Der Kläger, von Beruf Schauspieler, zog 1992 mit seiner Lebensgefährtin nach X. 1978 hatte er ein Wohngrundstück in F erworben. 1993 unterhielt der Kläger z.T. lockere und kurzfristige Engagements mit Film- und Theatergesellschaften in X. Im Streitjahr 1994 erhielt er einen befristeten Arbeitsvertrag bei einem Ensemble in X. Bei der Einkommensteuer-Veranlagung 1994 machte er Aufwendungen für doppelte Haushaltsführung in Höhe von rd. 31 000 DM geltend. Zur Begründung führte er an, sein Haupthausstand befinde sich in F. Das FG gab der Klage statt.

 

Entscheidung

Der BFH hob die Vorentscheidung auf und verwies die Sache an das FG zurück. Die tatsächlichen Feststellungen reichten nicht aus, um prüfen zu können, wo sich der "Haupthausstand" bzw. der Mittelpunkt der Lebensinteressen des Klägers befunden habe. Eine eingehende Prüfung sei u.a. auch deshalb geboten, weil der Kläger hinsichtlich der "Heimfahrten" widersprüchliche Angaben gemacht und in anderem Zusammenhang die zum Teil fremdvermietete Wohnung in F als "Ferienimmobilie" bezeichnet habe.

 

Hinweis

Nach neuerer Rechtsprechung des BFH (grundlegend: Urteil vom 5.10.1994, VI R 62/90, BStBl II 1995, 180) setzt die Anerkennung einer doppelten Haushaltsführung eines nicht verheirateten Arbeitnehmers nicht mehr voraus, dass im eigenen Hausstand des Arbeitnehmers von ihm abhängige Zurechnungspersonen leben. Durch diese Rechtsprechungsänderung ist allerdings die Beantwortung der Frage, wo ein Nichtverheirateter seinen "Haupthausstand" unterhält, schwieriger geworden. Die Gerichte haben gleichwohl sorgfältig zu prüfen, wo sich der Lebensmittelpunkt eines alleinstehenden Arbeitnehmers befindet.
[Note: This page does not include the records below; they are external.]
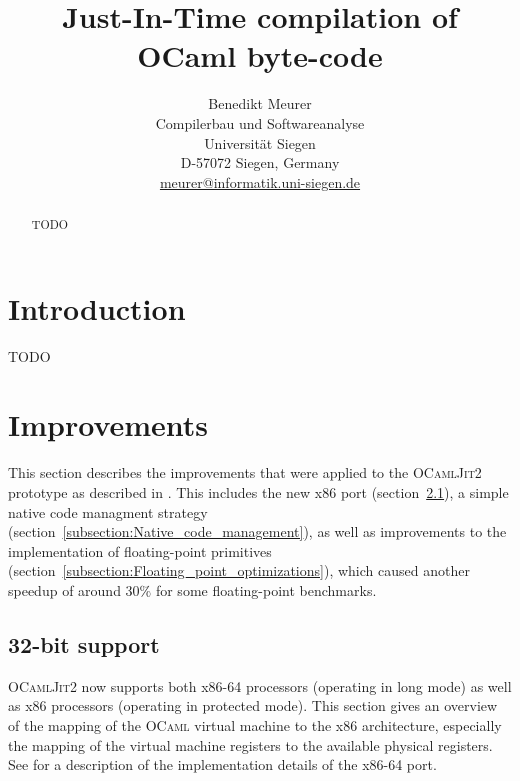 \documentclass[12pt,a4paper,final]{article}
\begin{document}
\title{%
  Just-In-Time compilation of OCaml byte-code
}
\author{%
  Benedikt Meurer\\
  Compilerbau und Softwareanalyse\\
  Universit\"at Siegen\\
  D-57072 Siegen, Germany\\
  \url{meurer@informatik.uni-siegen.de}
}
\date{}
\maketitle
\begin{abstract}
  TODO
\end{abstract}


\section{Introduction}

TODO


\section{Improvements} \label{section:Improvements}

This section describes the improvements that were applied to the \textsc{OCamlJit2} prototype
as described in \cite{Meurer10:OCamlJit2.0}. This
includes the new x86 port (section~\ref{subsection:32_bit_support}), a simple native code managment
strategy (section~\ref{subsection:Native_code_management}), as well as improvements
to the implementation of floating-point primitives (section~\ref{subsection:Floating_point_optimizations}),
which caused another speedup of around $30\%$ for some floating-point benchmarks.

\subsection{32-bit support} \label{subsection:32_bit_support}

\textsc{OCamlJit2} now supports both x86-64 processors (operating in long mode)
as well as x86 processors (operating in protected mode). This section gives an
overview of the mapping of the \textsc{OCaml} virtual machine to the x86
architecture, especially the mapping of the virtual machine registers to the available
physical registers. See \cite{Meurer10:OCamlJit2.0} for a description of the implementation
details of the x86-64 port.
\end{document}

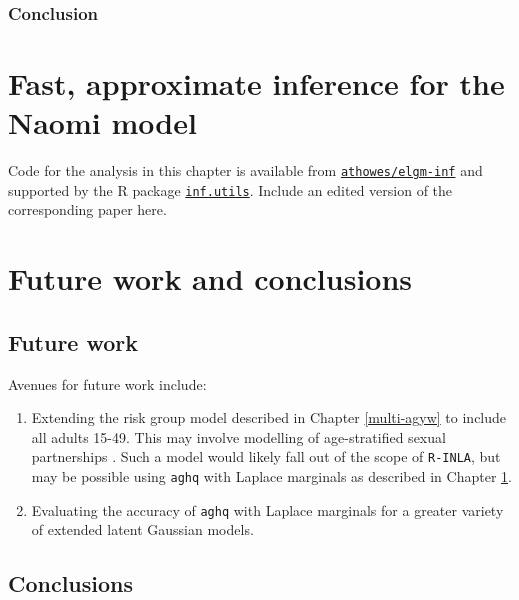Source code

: \documentclass[a4paper, nobind]{templates/ociamthesis}
\providecommand{\tightlist}{%
  \setlength{\itemsep}{0pt}\setlength{\parskip}{0pt}}
\begin{document}
\hypertarget{conclusion-1}{%
\subsection{Conclusion}\label{conclusion-1}}

\hypertarget{elgm-inf}{%
\chapter{Fast, approximate inference for the Naomi model}\label{elgm-inf}}

\adjustmtc
{}

Code for the analysis in this chapter is available from \href{https://github.com/athowes/elgm-inf}{\texttt{athowes/elgm-inf}} and supported by the R package \href{https://athowes.github.io/inf.utils}{\texttt{inf.utils}}.
Include an edited version of the corresponding paper here.

\hypertarget{future-work-and-conclusions}{%
\chapter{Future work and conclusions}\label{future-work-and-conclusions}}

\adjustmtc
{}

\hypertarget{future-work}{%
\section{Future work}\label{future-work}}

Avenues for future work include:

\begin{enumerate}
\def\labelenumi{\arabic{enumi}.}
\tightlist
\item
  Extending the risk group model described in Chapter \ref{multi-agyw} to include all adults 15-49. This may involve modelling of age-stratified sexual partnerships \autocite{wolock2021evaluating}. Such a model would likely fall out of the scope of \texttt{R-INLA}, but may be possible using \texttt{aghq} with Laplace marginals as described in Chapter \ref{elgm-inf}.
\item
  Evaluating the accuracy of \texttt{aghq} with Laplace marginals for a greater variety of extended latent Gaussian models.
\end{enumerate}

\hypertarget{conclusions}{%
\section{Conclusions}\label{conclusions}}
\end{document}
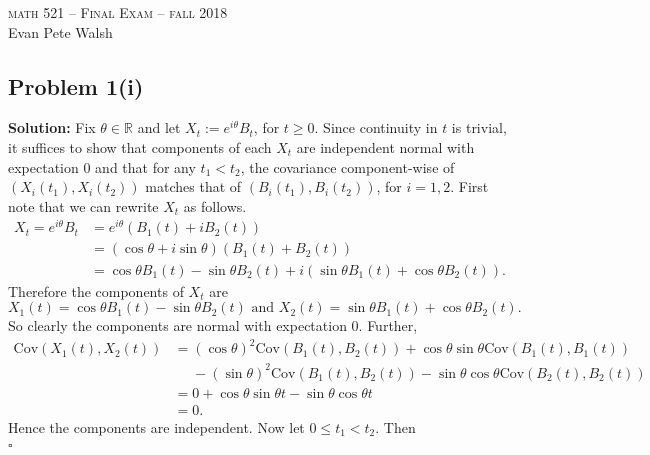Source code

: \documentclass[12pt]{article}
\newcounter{ProofCounter}
\newenvironment{Solution}{\stepcounter{ProofCounter}\textbf{Solution:}}{\hfill$\square$}
\begin{document}
\thispagestyle{empty}
\begin{center}
  \Large \textsc{math 521 -- Final Exam -- fall 2018} \\ 
  \vspace{5mm}
  \large Evan Pete Walsh
\end{center}


\subsection*{Problem 1(i)}
\begin{Solution}
  Fix $\theta \in \mathbb{R}$ and let $X_t := e^{i\theta}B_t$, for $t \geq 0$. Since continuity in $t$ is trivial, it suffices to show that components of each $X_t$ are independent normal with expectation 0 and that for any $t_1 < t_2$, the covariance component-wise of $(X_i(t_1), X_i(t_2))$ matches that of $(B_i(t_1), B_i(t_2))$, for $i = 1,2$. First note that we can rewrite $X_t$ as follows.
  \begin{align*}
    X_t = e^{i\theta}B_t & = e^{i\theta}(B_1(t) + i B_2(t)) \\
    & = (\cos \theta + i \sin \theta) (B_1(t) + B_2(t)) \\
    & = \cos \theta B_1(t) - \sin \theta B_2(t) + i (\sin \theta B_1(t) + \cos \theta B_2(t)).
  \end{align*}
  Therefore the components of $X_t$ are 
  \[
    X_1(t) = \cos \theta B_1(t) - \sin \theta B_2(t) \text{ and } X_2(t) = \sin \theta B_1(t) + \cos \theta B_2(t).
  \]
  So clearly the components are normal with expectation 0. Further,
  \begin{align*}
    \text{Cov}(X_1(t), X_2(t)) & = (\cos \theta)^2 \text{Cov}(B_1(t), B_2(t)) + \cos\theta \sin \theta \text{Cov}(B_1(t), B_1(t)) \\
    & \ \ \ \ \ \ - (\sin\theta)^2\text{Cov}(B_1(t), B_2(t)) - \sin\theta\cos\theta \text{Cov}(B_2(t), B_2(t)) \\
    & = 0 + \cos\theta \sin \theta t - \sin\theta\cos\theta t \\
    & = 0.
  \end{align*}
  Hence the components are independent. Now let $0 \leq t_1 < t_2$. Then
  \begin{align*}

\end{align*}
\end{Solution}
\end{document}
Die angeführte Entscheidung präzisiert nochmals, welche Fragen bzw. Umstände hierbei entscheidend sind bzw. sein können: Zu welchem Wohnort bestehen die engeren persönlichen Beziehungen und Bindungen? Wo halten sich Bezugspersonen des Arbeitnehmers überwiegend auf? Liegt ein längeres oder nur kurzfristiges auswärtiges Beschäftigungsverhältnis vor? Wie oft und wie lange hält sich der Arbeitnehmer in der einen oder anderen Wohnung auf? Wie groß sind diese Wohnungen bzw. wie sind sie ausgestattet? Wie häufig unternimmt der Arbeitnehmer "Heimfahrten"? Wie weit sind die beiden Wohnungen voneinander entfernt? Ggf. ergeben sich aus dem jeweiligen Sachverhalt weitere Fragestellungen.